Records to use:
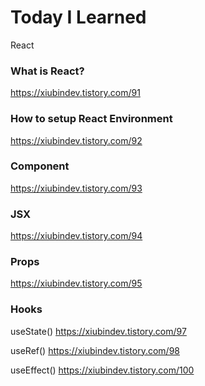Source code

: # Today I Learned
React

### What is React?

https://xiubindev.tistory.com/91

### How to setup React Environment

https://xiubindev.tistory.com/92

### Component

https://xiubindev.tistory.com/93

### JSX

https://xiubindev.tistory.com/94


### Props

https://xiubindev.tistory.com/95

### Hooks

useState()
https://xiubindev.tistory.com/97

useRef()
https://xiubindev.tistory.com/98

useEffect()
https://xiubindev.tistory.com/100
==
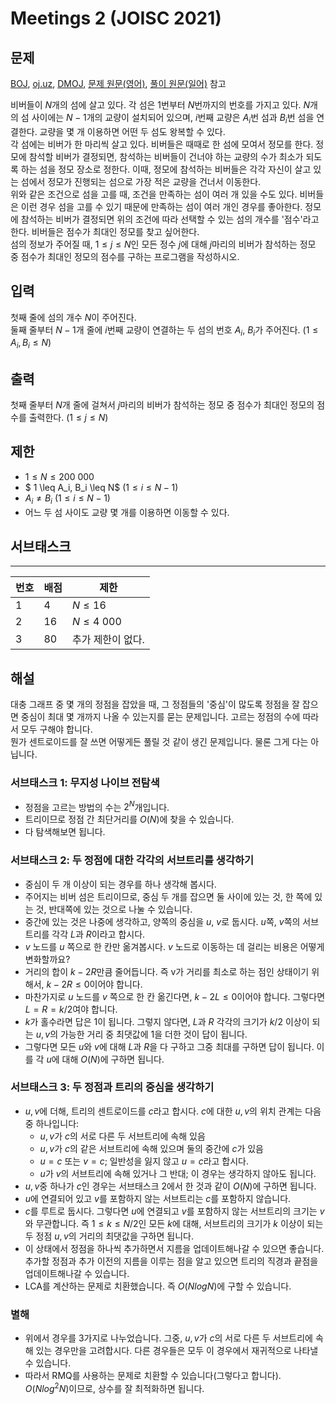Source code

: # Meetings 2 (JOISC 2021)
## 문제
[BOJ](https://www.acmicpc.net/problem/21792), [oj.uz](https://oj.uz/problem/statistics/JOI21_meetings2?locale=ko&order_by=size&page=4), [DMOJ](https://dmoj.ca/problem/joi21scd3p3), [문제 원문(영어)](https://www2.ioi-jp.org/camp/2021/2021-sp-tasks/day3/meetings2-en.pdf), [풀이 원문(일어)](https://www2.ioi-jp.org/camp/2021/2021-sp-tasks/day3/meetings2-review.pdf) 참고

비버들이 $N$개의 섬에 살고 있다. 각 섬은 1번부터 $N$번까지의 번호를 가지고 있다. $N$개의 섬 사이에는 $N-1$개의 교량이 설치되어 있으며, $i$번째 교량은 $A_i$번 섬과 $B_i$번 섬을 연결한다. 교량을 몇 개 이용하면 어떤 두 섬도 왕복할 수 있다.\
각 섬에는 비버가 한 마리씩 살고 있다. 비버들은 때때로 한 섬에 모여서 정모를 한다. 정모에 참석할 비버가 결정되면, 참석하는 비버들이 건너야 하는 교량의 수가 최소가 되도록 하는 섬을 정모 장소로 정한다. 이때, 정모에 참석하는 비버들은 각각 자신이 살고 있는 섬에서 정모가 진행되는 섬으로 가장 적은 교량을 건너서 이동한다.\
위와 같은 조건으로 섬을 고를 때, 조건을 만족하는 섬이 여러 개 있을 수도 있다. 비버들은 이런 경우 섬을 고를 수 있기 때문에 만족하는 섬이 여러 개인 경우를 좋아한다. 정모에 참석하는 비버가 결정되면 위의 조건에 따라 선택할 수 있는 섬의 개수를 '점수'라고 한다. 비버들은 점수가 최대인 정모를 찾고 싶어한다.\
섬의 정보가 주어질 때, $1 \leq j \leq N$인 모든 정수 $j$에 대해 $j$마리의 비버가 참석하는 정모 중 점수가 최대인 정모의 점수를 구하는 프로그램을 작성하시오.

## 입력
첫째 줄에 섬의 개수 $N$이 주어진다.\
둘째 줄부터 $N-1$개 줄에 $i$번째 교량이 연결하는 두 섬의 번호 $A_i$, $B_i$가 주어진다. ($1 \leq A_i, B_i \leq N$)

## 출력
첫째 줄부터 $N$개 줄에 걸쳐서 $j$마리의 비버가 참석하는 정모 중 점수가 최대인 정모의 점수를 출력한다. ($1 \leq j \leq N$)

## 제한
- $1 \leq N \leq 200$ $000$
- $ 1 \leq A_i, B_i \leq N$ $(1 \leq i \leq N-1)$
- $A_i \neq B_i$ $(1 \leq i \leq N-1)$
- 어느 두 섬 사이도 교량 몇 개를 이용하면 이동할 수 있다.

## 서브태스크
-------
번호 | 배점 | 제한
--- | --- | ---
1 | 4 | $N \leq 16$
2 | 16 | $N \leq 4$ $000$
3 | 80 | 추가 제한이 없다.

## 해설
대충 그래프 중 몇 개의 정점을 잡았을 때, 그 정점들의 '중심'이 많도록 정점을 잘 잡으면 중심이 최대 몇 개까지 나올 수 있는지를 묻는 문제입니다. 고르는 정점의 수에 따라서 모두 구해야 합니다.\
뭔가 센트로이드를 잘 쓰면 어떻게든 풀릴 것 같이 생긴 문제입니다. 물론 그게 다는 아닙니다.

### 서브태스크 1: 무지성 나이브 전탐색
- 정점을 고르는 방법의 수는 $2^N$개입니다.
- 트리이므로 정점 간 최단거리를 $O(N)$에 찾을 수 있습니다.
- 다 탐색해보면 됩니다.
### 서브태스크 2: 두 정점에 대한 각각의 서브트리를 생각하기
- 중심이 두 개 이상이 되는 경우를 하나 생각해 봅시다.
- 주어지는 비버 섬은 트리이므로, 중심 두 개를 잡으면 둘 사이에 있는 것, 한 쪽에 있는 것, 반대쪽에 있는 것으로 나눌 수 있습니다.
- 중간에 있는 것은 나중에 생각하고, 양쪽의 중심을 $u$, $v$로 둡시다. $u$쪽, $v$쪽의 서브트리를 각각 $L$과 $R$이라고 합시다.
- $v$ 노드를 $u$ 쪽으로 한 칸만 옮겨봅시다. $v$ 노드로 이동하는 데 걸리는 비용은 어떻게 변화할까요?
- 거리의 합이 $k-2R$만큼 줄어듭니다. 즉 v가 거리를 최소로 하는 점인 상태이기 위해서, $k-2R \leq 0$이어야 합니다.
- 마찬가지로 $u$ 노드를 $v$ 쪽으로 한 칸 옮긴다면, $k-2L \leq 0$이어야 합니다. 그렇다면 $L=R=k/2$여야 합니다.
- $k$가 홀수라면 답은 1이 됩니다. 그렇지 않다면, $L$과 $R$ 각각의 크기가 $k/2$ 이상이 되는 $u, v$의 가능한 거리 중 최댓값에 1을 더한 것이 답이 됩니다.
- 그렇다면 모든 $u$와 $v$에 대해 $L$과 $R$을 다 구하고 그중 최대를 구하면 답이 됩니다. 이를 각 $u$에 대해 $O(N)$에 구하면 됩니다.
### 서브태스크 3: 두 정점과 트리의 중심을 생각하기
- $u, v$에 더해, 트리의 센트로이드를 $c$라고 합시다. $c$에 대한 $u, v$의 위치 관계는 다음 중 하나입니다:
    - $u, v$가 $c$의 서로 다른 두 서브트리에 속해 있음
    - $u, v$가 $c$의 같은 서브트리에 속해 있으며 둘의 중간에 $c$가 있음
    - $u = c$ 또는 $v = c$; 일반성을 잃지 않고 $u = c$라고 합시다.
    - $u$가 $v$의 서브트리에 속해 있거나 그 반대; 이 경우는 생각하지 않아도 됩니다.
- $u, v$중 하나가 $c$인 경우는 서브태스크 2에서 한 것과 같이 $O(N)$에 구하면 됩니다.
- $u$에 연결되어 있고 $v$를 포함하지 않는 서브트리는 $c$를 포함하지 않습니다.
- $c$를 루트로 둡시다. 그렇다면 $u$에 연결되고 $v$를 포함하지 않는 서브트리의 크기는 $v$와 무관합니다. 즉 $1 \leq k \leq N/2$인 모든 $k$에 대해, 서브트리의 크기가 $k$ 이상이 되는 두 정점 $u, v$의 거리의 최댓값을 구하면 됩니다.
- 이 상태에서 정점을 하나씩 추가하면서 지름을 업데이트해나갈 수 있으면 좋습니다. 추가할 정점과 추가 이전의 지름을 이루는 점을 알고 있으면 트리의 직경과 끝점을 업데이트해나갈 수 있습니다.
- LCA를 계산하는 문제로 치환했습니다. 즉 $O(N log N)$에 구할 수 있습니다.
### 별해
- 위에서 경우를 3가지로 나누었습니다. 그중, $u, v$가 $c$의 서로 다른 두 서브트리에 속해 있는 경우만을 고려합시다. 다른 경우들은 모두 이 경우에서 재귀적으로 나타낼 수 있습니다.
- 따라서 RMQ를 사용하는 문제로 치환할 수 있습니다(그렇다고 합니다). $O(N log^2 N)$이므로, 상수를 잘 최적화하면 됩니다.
* * *
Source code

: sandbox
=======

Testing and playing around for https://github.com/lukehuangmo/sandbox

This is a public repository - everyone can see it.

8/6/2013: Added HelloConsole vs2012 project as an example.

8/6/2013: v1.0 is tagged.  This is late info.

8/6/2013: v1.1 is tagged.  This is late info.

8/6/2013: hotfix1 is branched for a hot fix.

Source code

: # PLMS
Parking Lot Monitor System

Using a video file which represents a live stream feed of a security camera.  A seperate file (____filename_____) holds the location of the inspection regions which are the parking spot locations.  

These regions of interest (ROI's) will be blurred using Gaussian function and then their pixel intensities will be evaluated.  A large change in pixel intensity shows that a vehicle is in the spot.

Your task:
Find the string "tagged" in the data. Report each line it appears in.

Task answer:
8/6/2013: v1.0 is tagged.  This is late info.
8/6/2013: v1.1 is tagged.  This is late info.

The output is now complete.